▶ [Exercise description]: Set down all of the data that follows, keeping every character.

START Data supplied

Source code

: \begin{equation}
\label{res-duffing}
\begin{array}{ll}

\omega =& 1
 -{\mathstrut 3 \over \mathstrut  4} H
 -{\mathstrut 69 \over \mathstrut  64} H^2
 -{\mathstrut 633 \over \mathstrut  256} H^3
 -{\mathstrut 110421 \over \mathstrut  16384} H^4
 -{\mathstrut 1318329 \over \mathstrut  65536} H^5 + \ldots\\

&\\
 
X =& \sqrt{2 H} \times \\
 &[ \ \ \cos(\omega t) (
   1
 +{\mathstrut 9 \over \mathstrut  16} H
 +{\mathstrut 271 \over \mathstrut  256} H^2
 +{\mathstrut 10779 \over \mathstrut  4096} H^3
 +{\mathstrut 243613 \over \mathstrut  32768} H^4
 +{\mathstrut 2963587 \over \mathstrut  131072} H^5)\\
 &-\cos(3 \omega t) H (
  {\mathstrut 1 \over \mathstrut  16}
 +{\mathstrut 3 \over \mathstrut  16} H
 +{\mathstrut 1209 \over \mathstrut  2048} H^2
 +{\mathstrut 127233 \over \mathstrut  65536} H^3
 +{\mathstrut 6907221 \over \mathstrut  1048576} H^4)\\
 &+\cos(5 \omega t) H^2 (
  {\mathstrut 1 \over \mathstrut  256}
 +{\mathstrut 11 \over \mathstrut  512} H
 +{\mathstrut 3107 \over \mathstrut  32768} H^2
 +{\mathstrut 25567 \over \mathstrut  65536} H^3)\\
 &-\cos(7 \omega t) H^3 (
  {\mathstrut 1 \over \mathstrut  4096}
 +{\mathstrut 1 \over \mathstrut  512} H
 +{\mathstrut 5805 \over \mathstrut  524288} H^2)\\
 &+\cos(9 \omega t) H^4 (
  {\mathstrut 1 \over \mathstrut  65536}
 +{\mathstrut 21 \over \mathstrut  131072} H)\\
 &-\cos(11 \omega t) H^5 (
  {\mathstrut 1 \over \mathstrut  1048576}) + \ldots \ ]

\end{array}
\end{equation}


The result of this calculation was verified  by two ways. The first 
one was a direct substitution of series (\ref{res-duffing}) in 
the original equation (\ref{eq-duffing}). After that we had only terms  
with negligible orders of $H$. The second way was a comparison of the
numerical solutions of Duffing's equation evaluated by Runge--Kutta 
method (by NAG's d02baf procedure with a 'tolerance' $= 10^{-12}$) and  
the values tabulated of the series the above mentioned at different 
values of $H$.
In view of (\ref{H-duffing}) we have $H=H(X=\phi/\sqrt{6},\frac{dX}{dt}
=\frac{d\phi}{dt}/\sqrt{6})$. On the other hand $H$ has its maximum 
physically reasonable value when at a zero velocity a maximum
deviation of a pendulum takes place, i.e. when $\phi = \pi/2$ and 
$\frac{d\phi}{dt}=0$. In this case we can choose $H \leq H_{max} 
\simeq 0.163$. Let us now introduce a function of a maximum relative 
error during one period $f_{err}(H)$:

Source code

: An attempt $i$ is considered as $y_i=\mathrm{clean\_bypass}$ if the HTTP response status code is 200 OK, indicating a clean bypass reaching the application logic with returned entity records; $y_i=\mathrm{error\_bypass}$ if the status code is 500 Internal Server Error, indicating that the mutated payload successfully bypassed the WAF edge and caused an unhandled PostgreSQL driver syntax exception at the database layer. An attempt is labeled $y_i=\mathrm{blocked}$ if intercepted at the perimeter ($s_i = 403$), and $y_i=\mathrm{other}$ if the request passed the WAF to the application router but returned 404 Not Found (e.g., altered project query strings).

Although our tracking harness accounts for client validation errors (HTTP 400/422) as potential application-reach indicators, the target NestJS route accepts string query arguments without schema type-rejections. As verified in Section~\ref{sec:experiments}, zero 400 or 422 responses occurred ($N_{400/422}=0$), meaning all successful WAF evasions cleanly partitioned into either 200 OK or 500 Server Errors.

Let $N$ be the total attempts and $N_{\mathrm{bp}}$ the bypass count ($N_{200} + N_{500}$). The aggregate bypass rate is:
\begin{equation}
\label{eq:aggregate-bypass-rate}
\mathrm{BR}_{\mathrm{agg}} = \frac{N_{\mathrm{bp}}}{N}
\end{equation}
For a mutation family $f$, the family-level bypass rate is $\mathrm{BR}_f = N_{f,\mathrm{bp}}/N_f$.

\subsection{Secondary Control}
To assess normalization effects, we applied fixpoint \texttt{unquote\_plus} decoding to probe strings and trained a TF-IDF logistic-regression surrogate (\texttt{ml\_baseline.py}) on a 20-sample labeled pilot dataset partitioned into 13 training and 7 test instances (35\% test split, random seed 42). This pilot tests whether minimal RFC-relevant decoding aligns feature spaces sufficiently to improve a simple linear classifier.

END Data supplied

▶ [Output for this task]:
Source code

: \begin{equation}
\label{res-duffing}
\begin{array}{ll}

\omega =& 1
 -{\mathstrut 3 \over \mathstrut  4} H
 -{\mathstrut 69 \over \mathstrut  64} H^2
 -{\mathstrut 633 \over \mathstrut  256} H^3
 -{\mathstrut 110421 \over \mathstrut  16384} H^4
 -{\mathstrut 1318329 \over \mathstrut  65536} H^5 + \ldots\\

&\\
 
X =& \sqrt{2 H} \times \\
 &[ \ \ \cos(\omega t) (
   1
 +{\mathstrut 9 \over \mathstrut  16} H
 +{\mathstrut 271 \over \mathstrut  256} H^2
 +{\mathstrut 10779 \over \mathstrut  4096} H^3
 +{\mathstrut 243613 \over \mathstrut  32768} H^4
 +{\mathstrut 2963587 \over \mathstrut  131072} H^5)\\
 &-\cos(3 \omega t) H (
  {\mathstrut 1 \over \mathstrut  16}
 +{\mathstrut 3 \over \mathstrut  16} H
 +{\mathstrut 1209 \over \mathstrut  2048} H^2
 +{\mathstrut 127233 \over \mathstrut  65536} H^3
 +{\mathstrut 6907221 \over \mathstrut  1048576} H^4)\\
 &+\cos(5 \omega t) H^2 (
  {\mathstrut 1 \over \mathstrut  256}
 +{\mathstrut 11 \over \mathstrut  512} H
 +{\mathstrut 3107 \over \mathstrut  32768} H^2
 +{\mathstrut 25567 \over \mathstrut  65536} H^3)\\
 &-\cos(7 \omega t) H^3 (
  {\mathstrut 1 \over \mathstrut  4096}
 +{\mathstrut 1 \over \mathstrut  512} H
 +{\mathstrut 5805 \over \mathstrut  524288} H^2)\\
 &+\cos(9 \omega t) H^4 (
  {\mathstrut 1 \over \mathstrut  65536}
 +{\mathstrut 21 \over \mathstrut  131072} H)\\
 &-\cos(11 \omega t) H^5 (
  {\mathstrut 1 \over \mathstrut  1048576}) + \ldots \ ]

\end{array}
\end{equation}


The result of this calculation was verified  by two ways. The first 
one was a direct substitution of series (\ref{res-duffing}) in 
the original equation (\ref{eq-duffing}). After that we had only terms  
with negligible orders of $H$. The second way was a comparison of the
numerical solutions of Duffing's equation evaluated by Runge--Kutta 
method (by NAG's d02baf procedure with a 'tolerance' $= 10^{-12}$) and  
the values tabulated of the series the above mentioned at different 
values of $H$.
In view of (\ref{H-duffing}) we have $H=H(X=\phi/\sqrt{6},\frac{dX}{dt}
=\frac{d\phi}{dt}/\sqrt{6})$. On the other hand $H$ has its maximum 
physically reasonable value when at a zero velocity a maximum
deviation of a pendulum takes place, i.e. when $\phi = \pi/2$ and 
$\frac{d\phi}{dt}=0$. In this case we can choose $H \leq H_{max} 
\simeq 0.163$. Let us now introduce a function of a maximum relative 
error during one period $f_{err}(H)$:

Source code

: An attempt $i$ is considered as $y_i=\mathrm{clean\_bypass}$ if the HTTP response status code is 200 OK, indicating a clean bypass reaching the application logic with returned entity records; $y_i=\mathrm{error\_bypass}$ if the status code is 500 Internal Server Error, indicating that the mutated payload successfully bypassed the WAF edge and caused an unhandled PostgreSQL driver syntax exception at the database layer. An attempt is labeled $y_i=\mathrm{blocked}$ if intercepted at the perimeter ($s_i = 403$), and $y_i=\mathrm{other}$ if the request passed the WAF to the application router but returned 404 Not Found (e.g., altered project query strings).

Although our tracking harness accounts for client validation errors (HTTP 400/422) as potential application-reach indicators, the target NestJS route accepts string query arguments without schema type-rejections. As verified in Section~\ref{sec:experiments}, zero 400 or 422 responses occurred ($N_{400/422}=0$), meaning all successful WAF evasions cleanly partitioned into either 200 OK or 500 Server Errors.

Let $N$ be the total attempts and $N_{\mathrm{bp}}$ the bypass count ($N_{200} + N_{500}$). The aggregate bypass rate is:
\begin{equation}
\label{eq:aggregate-bypass-rate}
\mathrm{BR}_{\mathrm{agg}} = \frac{N_{\mathrm{bp}}}{N}
\end{equation}
For a mutation family $f$, the family-level bypass rate is $\mathrm{BR}_f = N_{f,\mathrm{bp}}/N_f$.

\subsection{Secondary Control}
To assess normalization effects, we applied fixpoint \texttt{unquote\_plus} decoding to probe strings and trained a TF-IDF logistic-regression surrogate (\texttt{ml\_baseline.py}) on a 20-sample labeled pilot dataset partitioned into 13 training and 7 test instances (35\% test split, random seed 42). This pilot tests whether minimal RFC-relevant decoding aligns feature spaces sufficiently to improve a simple linear classifier.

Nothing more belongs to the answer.